Mathematical beauty activates same brain region as great art or music

February 12, 2014

People who appreciate the beauty of mathematics activate the same part of their brain when they look at aesthetically pleasing formula as others do when appreciating art or music, suggesting that there is a neurobiological basis to beauty.

There are many different sources of beauty - a beautiful face, a picturesque landscape, a great symphony are all examples of beauty derived from sensory experiences. But there are other, highly intellectual sources of beauty. Mathematicians often describe mathematical formulae in emotive terms and the experience of mathematical beauty has often been compared by them to the experience of beauty derived from the greatest art.

In a new paper published in the open-access journal Frontiers in Human Neuroscience, researchers used functional magnetic resonance imaging (fMRI) to image the brain activity of 15 mathematicians when they viewed mathematical formulae that they had previously rated as beautiful, neutral or ugly.

The results showed that the experience of mathematical beauty correlates with activity in the same part of the emotional brain - namely the medial orbito-frontal cortex - as the experience of beauty derived from art or music.

Professor Semir Zeki, lead author of the paper from the Wellcome Laboratory of Neurobiology at UCL, said: "To many of us mathematical formulae appear dry and inaccessible but to a mathematician an equation can embody the quintescence of beauty. The beauty of a formula may result from simplicity, symmetry, elegance or the expression of an immutable truth. For Plato, the abstract quality of mathematics expressed the ultimate pinnacle of beauty."

"This makes it interesting to learn whether the experience of beauty derived from such as highly intellectual and abstract source as mathematics correlates with activity in the same part of the emotional brain as that derived from more sensory, perceptually based, sources."

In the study, each subject was given 60 mathematical formulae to review at leisure and rate on a scale of -5 (ugly) to +5 (beautiful) according to how beautiful they experienced them to be. Two weeks later they were asked to re-rate them while in an fMRI scanner.

The formulae most consistently rated as beautiful (both before and during the scans) were Leonhard Euler's identity, the Pythagorean identity and the Cauchy-Riemann equations. Leonhard Euler's identity links five fundamental mathematical constants with three basic arithmetic operations each occurring once and the beauty of this equation has been likened to that of the soliloquy in Hamlet.

Mathematicians judged Srinivasa Ramanujan's infinite series and Riemann's functional equation as the ugliest.

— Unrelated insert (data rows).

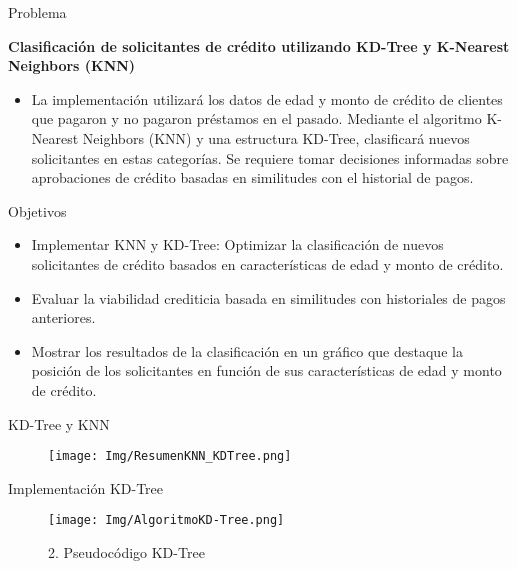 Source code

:\documentclass [xcolor=svgnames, t] {beamer}
\begin{document}
\begin{frame}{Problema}
\begin{center}
\textbf{Clasificación de solicitantes de crédito utilizando KD-Tree y K-Nearest Neighbors (KNN)}\\
\vspace{0.8cm}
\begin{itemize}
\item  La implementación utilizará los datos de edad y monto de crédito de clientes que pagaron y no pagaron préstamos en el pasado. Mediante el algoritmo K-Nearest Neighbors (KNN) y una estructura KD-Tree, clasificará nuevos solicitantes en estas categorías. Se requiere tomar decisiones informadas sobre aprobaciones de crédito basadas en similitudes con el historial de pagos.
\end{itemize}
\end{center}
\end{frame}

\begin{frame}{Objetivos}
 \vspace{1cm}   
\begin{itemize}
    \item Implementar KNN y KD-Tree: Optimizar la clasificación de nuevos solicitantes de crédito basados en características de edad y monto de crédito.
    \item Evaluar la viabilidad crediticia basada en similitudes con historiales de pagos anteriores.
    \item Mostrar los resultados de la clasificación en un gráfico que destaque la posición de los solicitantes en función de sus características de edad y monto de crédito.
\end{itemize}
\end{frame}
\begin{frame}
{KD-Tree y KNN\autocite{GeorgeGaryStanley2009Algorithms}}
\begin{figure}
    \centering
    \texttt{[image: Img/ResumenKNN\_KDTree.png]}
\end{figure}
\end{frame}

\begin{frame}{Implementación KD-Tree\autocite{Bishop2006PRML}}
\begin{figure}
    \centering
    \texttt{[image: Img/AlgoritmoKD-Tree.png]}
    \caption{2. Pseudocódigo KD-Tree}
\end{figure}  
\end{frame}
\end{document}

Professor Zeki said: "We have found that activity in the brain is strongly related to how intense people declare their experience of beauty to - even in this example where the source of beauty is extremely abstract. This answers a critical question in the study of aesthetics, namely whether aesthetic experiences can be quantified."

Professor Zeki added: "We have found that, as with the experience of visual or musical beauty, the activity in the brain is strongly related to how intense people declare their experience of beauty to be - even in this example where the source of beauty is extremely abstract. This answers a critical question in the study of aesthetics, one which has been debated since classical times, namely whether aesthetic experiences can be quantified."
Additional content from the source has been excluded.